The Pittsburgh Steelers’ defense is known for its takeaways. A culture that is cultivated and worked towards, the Steelers top the charts in turnovers forced year-after-year. But for the last nine quarters – and counting – those moments have been absent.
The last turnover Pittsburgh’s defense forced came in the third quarter of its Week 4 Dublin victory over the Minnesota Vikings. T.J. Watt keying QB Carson Wentz and picking off a throw over the middle. One of two takeaways, and five sacks, Pittsburgh forced in the win.

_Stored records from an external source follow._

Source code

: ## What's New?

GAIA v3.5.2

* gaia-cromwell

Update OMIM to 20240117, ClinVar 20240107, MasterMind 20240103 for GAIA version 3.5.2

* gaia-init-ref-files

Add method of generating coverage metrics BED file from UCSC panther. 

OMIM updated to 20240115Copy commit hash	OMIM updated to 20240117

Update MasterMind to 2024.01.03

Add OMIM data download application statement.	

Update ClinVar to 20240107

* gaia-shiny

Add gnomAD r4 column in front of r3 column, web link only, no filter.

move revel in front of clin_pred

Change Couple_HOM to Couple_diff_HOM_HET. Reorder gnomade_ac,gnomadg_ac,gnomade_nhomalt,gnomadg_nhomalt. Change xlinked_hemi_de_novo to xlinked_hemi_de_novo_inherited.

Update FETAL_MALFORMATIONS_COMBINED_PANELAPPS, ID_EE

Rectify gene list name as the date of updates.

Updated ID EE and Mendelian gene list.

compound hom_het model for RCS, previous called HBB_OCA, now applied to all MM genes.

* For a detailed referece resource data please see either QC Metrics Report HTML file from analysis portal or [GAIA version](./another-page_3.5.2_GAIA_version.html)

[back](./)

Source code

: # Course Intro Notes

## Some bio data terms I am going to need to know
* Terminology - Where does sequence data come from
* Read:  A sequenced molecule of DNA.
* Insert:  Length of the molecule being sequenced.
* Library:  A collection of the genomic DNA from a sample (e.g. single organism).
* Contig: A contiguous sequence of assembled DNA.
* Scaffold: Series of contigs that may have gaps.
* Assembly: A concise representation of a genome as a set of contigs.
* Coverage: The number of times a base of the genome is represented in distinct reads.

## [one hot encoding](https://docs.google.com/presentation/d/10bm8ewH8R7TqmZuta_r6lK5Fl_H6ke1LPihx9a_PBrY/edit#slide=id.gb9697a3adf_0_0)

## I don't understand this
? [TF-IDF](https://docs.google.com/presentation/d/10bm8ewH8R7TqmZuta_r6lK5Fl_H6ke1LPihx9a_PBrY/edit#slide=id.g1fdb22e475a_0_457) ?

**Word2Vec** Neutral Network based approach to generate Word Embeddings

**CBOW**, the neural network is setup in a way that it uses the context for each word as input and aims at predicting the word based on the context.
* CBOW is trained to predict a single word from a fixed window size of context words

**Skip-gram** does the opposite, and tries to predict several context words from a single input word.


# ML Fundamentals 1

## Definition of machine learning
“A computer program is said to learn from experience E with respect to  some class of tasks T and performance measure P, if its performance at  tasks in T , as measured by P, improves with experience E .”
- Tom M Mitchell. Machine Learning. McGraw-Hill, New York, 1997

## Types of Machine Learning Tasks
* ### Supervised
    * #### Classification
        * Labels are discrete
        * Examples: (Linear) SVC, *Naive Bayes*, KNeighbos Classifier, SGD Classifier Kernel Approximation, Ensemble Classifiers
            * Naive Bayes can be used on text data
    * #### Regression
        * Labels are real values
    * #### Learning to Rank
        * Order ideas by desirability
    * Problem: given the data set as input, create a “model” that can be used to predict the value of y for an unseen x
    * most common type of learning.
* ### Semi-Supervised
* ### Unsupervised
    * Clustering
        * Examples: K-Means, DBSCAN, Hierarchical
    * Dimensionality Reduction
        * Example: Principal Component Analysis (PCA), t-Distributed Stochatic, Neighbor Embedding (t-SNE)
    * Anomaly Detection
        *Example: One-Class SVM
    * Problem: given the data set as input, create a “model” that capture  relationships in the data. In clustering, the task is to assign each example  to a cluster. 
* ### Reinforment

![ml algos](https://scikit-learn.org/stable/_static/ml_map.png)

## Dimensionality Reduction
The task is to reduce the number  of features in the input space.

Since, the Steelers have gone without. To be sure, Pittsburgh had a strong defensive outing against the Cleveland Browns. The group held rookie Dillon Gabriel and company to zero touchdowns, three field goals, and six sacks. But they failed to take the ball away. Upwards of three interceptions were dropped. Against the Cincinnati Bengals, the Steelers didn’t come close to getting their hands on the ball. The Bengals showed a clean sheet and won the turnover battle plus-2, a catalyst to a two-point victory.
The nine quarter drought is the longest one Pittsburgh’s experienced during the regular season since a 10-quarter streak in 2022 across Weeks 14-16 before picking off Las Vegas Raiders QB Derek Carr in the third quarter.
Obvious as it is, Pittsburgh’s ability to create turnovers is a difference-maker. That’s not inherently bad, either. In the modern NFL, every offense can move the ball. The elixir isn’t shutting team’s down in their tracks. It’s taking the ball away. Stealing a possession and shortening the field for your own offense. And turnovers aren’t pure luck. That can be an element, the bounce of an oblong football, but it’s part scheme and mindset. It’s coached and learned. Pittsburgh’s lacked here in recent weeks.
Breaking it against Green Bay won’t be easy. Entering Week 7, the Packers have turned it over just three times all season, though it’s come once in each of the last three games. How today’s game against the Arizona Cardinals remains to be seen but Green Bay has protected the ball. It’s why they’re 3-1-1 and leading the NFC North (again, entering today).
When the turnover well runs dry, so does the Steelers’ cultural foundation. A turnover or two could’ve masked, for a moment, Pittsburgh’s run defense woes of Ja’Marr Chase’s career night. That didn’t happen. And it needs to next Sunday night or else Pittsburgh’s single loss could turn into the first losing streak of 2025.